Do we need political bodies at private universities?
Just like mainstream Bangladeshi parents, my parents used to dream of me getting into Buet (Bangladesh University of Engineering and Technology) someday. Then we woke up to the headlines of Buet student Abrar Fahad being beaten to death by some egregious members of Bangladesh Chhatra League's (BCL) Buet unit. The nation protested; social media platforms were flooded with outrage.
Three years later, we are accepting an unjustified indignity as the same group is said to be inflating their network – or to be more precise, proliferate terror.
On September 2, Chhatra League announced that it had formed committees at some leading private universities, including North South University (NSU), Independent University Bangladesh (IUB), Brac University, etc.
One of the primary reasons why some students prefer to study at private universities in Bangladesh, given they are geographically and financially able to do so, is because they don't want to be beaten up for not offering Salam to their seniors who establish their power with hockey sticks in their hands. I have seen people from middle class families moving all the way to Dhaka from different parts of the country, after their fathers sold land and their mothers sold jewelleries, just so their children could get a degree while living in the big-budget capital.
The leading private universities of the country are giving their best to climb up the international university rankings, to be permitted to have PhD programmes, and facing a lot of other challenges. In the midst of battling between progression and deterrents, do they now have to restructure their entire system because the ruling party's student wing wants to construct kingdoms on their campuses?
Almighty forbid, who will be held accountable when a boy who aspired to build the next unicorn in Bangladesh gets beaten up and killed, and his death becomes another headline? Who will be held accountable when a girl who dreamt of going abroad to work at Google someday is scared to attend classes because of the infamous student politics body? Who will be held accountable when parents, who paid big time for the degree of their child, only to come to the city not to attend their child's convocation, but to receive their dead body?
During such a sensitive period where people are losing trust in private universities due to the corruption charges raised against some institutions, do we need another obstacle to instil mistrust and fear within another student, instead of aspiration?

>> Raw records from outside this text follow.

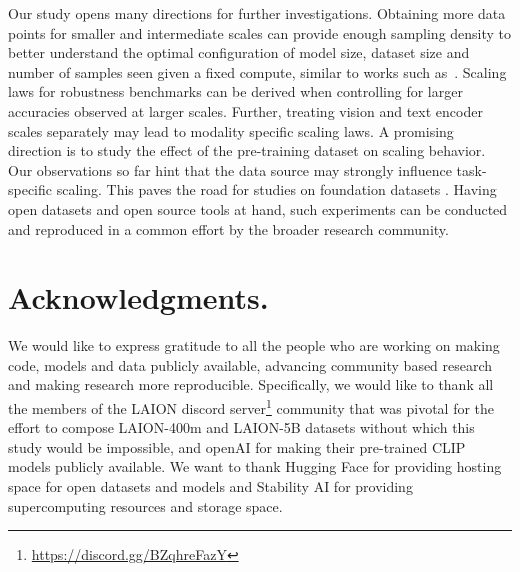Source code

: \documentclass[11pt,table]{article}
\newcommand{\citep}{\cite}
\begin{document}
Our study opens many directions for further investigations. Obtaining more data points for smaller and intermediate scales can provide enough sampling density to better understand the optimal configuration of model size, dataset size and number of samples seen given a fixed compute, similar to works such as~\cite{hoffmann2022training, koppula2022should}. Scaling laws for robustness benchmarks \citep{Taori2020} can be derived when controlling for larger accuracies observed at larger scales. Further, treating vision and text encoder scales separately may lead to modality specific scaling laws. A promising direction is to study the effect of the pre-training dataset on scaling behavior. Our observations so far hint that the data source may strongly influence task-specific scaling. This paves the road for studies on foundation datasets \citep{sorscher2022beyond}. %
Having open datasets \citep{schuhmann2021laion,Schuhmann2022} and open source tools \citep{ilharco_gabriel_2021_5143773} at hand, such experiments can be conducted and reproduced in a common effort by the broader research community.   



\section*{Acknowledgments.}
We would like to express gratitude to all the people who are working on making code, models and data publicly available, advancing community based research and making research more reproducible. Specifically, we would like to thank all the members of the LAION discord server\footnote{\url{https://discord.gg/BZqhreFazY}} community that was pivotal for the effort to compose LAION-400m and LAION-5B datasets without which this study would be impossible, and openAI for making their pre-trained CLIP models publicly available. We want to thank Hugging Face for providing hosting space for open datasets and models and Stability AI for providing supercomputing resources and storage space.
\end{document}
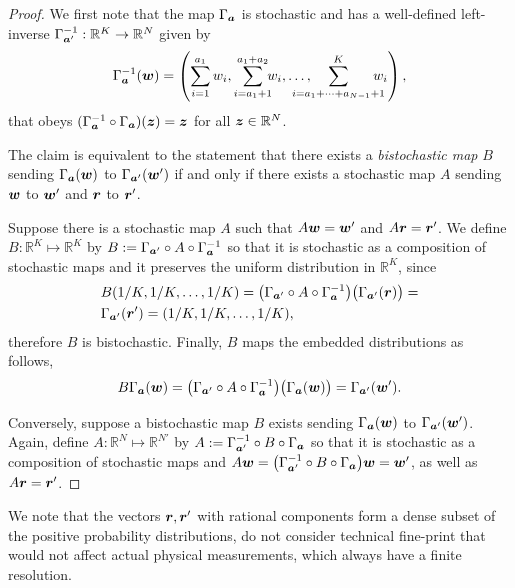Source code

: \documentclass[pra,
aps,
twocolumn,
superscriptaddress,
groupedaddress,
nofootinbib,
reprint
]{revtex4-1}
\begin{document}
\begin{proof}
	We first note that the map $\Gamma_{\bm{a}}$ is stochastic and has a well-defined left-inverse $\Gamma^{-1}_{\bm{a}'}: \mathbb{R}^K \rightarrow \mathbb{R}^N$ given by
\begin{equation}
	\Gamma^{-1}_{\bma}(\w) = \left( \sum_{i=1}^{a_1} w_i,  \sum_{i = a_1 +1}^{a_1 + a_2} \hspace{-5pt} w_i, \dots , \hspace{-15pt} \sum_{i=a_1 + \dots + a_{N-1}+1}^{K} \hspace{-10pt} w_i \right),
\end{equation}
that obeys $(\Gamma^{-1}_{\bm{a}} \circ \Gamma_{\bm{a}}) (\bm{z}) = \bm{z}$ for all $\bm{z} \in \mathbb{R}^N$. 

The claim is equivalent to the statement that there exists a \emph{bistochastic map} $B$ sending $\Gamma_{\bm{a}}(\boldsymbol{w})$ to $\Gamma_{\bm{a}'}(\boldsymbol{w}')$ if and only if there exists a stochastic map $A$ sending $\boldsymbol{w}$ to $\boldsymbol{w}'$ and $\boldsymbol{r}$ to $\boldsymbol{r}'$.

Suppose there is a stochastic map $A$ such that $A\boldsymbol{w}=\boldsymbol{w}'$ and $A\boldsymbol{r} = \boldsymbol{r}'$. 
We define $B:\mathbb{R}^K \mapsto \mathbb{R}^K$ by $B := \Gamma_{\bm{a}'} \circ A \circ \Gamma_{\bm{a}}^{-1}$ so that it is stochastic as a composition of stochastic maps and it preserves the uniform distribution in $\mathbb{R}^K$, since
\begin{align}
	&B(1/K, 1/K, \dots, 1/K) = \big( \Gamma_{\bm{a}'} \circ A \circ \Gamma_{\bm{a}}^{-1} \big) \big( \Gamma_{\bm{a}'}(\boldsymbol{r}) \big) = \nonumber\\
	&\Gamma_{\bm{a}'} (\boldsymbol{r}') = (1/K, 1/K, \dots, 1/K),
\end{align}
therefore $B$ is bistochastic.
Finally, $B$ maps the embedded distributions as follows,
\begin{equation}
	B \Gamma_{\bm{a}}(\boldsymbol{w}) = \big( \Gamma_{\bm{a}'} \circ A \circ \Gamma_{\bm{a}}^{-1} \big) \big( \Gamma_{\bm{a}}(\boldsymbol{w}) \big) = \Gamma_{\bm{a}'} (\boldsymbol{w}').
\end{equation}

Conversely, suppose a bistochastic map $B$ exists sending $\Gamma_{\bm{a}}(\boldsymbol{w})$ to $\Gamma_{\bm{a}'}(\boldsymbol{w}')$. Again, define $A: \mathbb{R}^N \mapsto \mathbb{R}^{N'}$ by $A := \Gamma_{\bm{a}'}^{-1} \circ B \circ \Gamma_{\bm{a}}$ so that it is stochastic as a composition of stochastic maps and $A \boldsymbol{w} = \big( \Gamma_{\bm{a}'}^{-1} \circ B \circ \Gamma_{\bm{a}} \big) \boldsymbol{w} = \boldsymbol{w}'$, as well as $A \boldsymbol{r} = \boldsymbol{r}'$.
\end{proof}
We note that the vectors $\boldsymbol{r}, \boldsymbol{r}'$ with rational components form a dense subset of the positive probability distributions, do not consider technical fine-print that would not affect actual physical measurements, which always have a finite resolution.
\end{document}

The primary motive of student politics is to shape up the minds of future activists to think like leaders who will run the nation someday, not train them with sharp weapons to transform into hoodlums.
Let's rewind a few years, when the road safety movement took place. It was the "unidentified" helmet gang who spread terror across the nation, and students were afraid to continue their protest peacefully. If that's the condition of our nation's student politics atmosphere, do we really need that at private universities?
In private universities, students have the right to take courses as per the open credit system, engage in extracurricular activities as they want, and choose the faculties/sections as per their convenience. If the students are so eager to welcome political committees and become activists, it should be a voluntary option that they can engage in outside of the campus. A private university should never welcome such a precarious movement in the first place.
Rafeed Elahi Chowdhury is an author and marketer.